McDonald’s is poised to earn some profit from its $5 meal deal, although the margins will be modest. According to restaurant analyst Mark Kalinowski, the combo meal is expected to yield a profit margin between 1% and 5%, translating to approximately $0.05 to $0.25 for each bundle sold.
Kalinowski noted that this initiative is aimed at attracting inflation-weary customers back into the restaurants, hoping to entice them to purchase more than just the $5 meal. However, profitability will largely depend on various factors, including ingredient costs, labor, and overhead expenses.

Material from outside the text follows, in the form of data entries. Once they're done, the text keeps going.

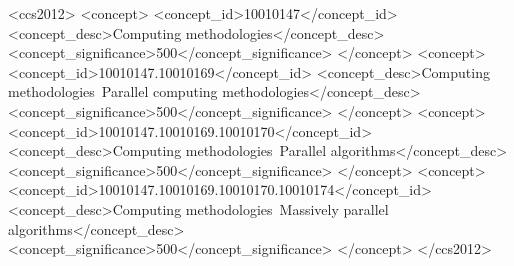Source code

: 
 
\acmISBN{} %
\acmDOI{} %
\begin{CCSXML}
<ccs2012>
<concept>
<concept_id>10010147</concept_id>
<concept_desc>Computing methodologies</concept_desc>
<concept_significance>500</concept_significance>
</concept>
<concept>
<concept_id>10010147.10010169</concept_id>
<concept_desc>Computing methodologies~Parallel computing methodologies</concept_desc>
<concept_significance>500</concept_significance>
</concept>
<concept>
<concept_id>10010147.10010169.10010170</concept_id>
<concept_desc>Computing methodologies~Parallel algorithms</concept_desc>
<concept_significance>500</concept_significance>
</concept>
<concept>
<concept_id>10010147.10010169.10010170.10010174</concept_id>
<concept_desc>Computing methodologies~Massively parallel algorithms</concept_desc>
<concept_significance>500</concept_significance>
</concept>
</ccs2012>
\end{CCSXML}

Arlene Spiegel, president of Arlene Spiegel & Associates, indicated that the $5 meal deal is “more promotional than profitable.” While the meal might help draw customers into the restaurant, it does not guarantee that franchise owners will benefit from those profits.
With around 95% of McDonald’s locations being franchise-owned, individual owners determine their own pricing and face additional expenses such as rent, insurance, permits, and taxes. In May, Joe Erlinger, McDonald’s U.S. president, mentioned that franchisees often implement promotional deals like the $5 meal to manage these overhead costs.
However, Spiegel cautioned that the bundle serves primarily as a “loss leader” to attract and reacquire customers. Once all costs—including labor, packaging, condiments, delivery fees, and marketing—are considered, franchise owners essentially eliminate any potential profit from the deal.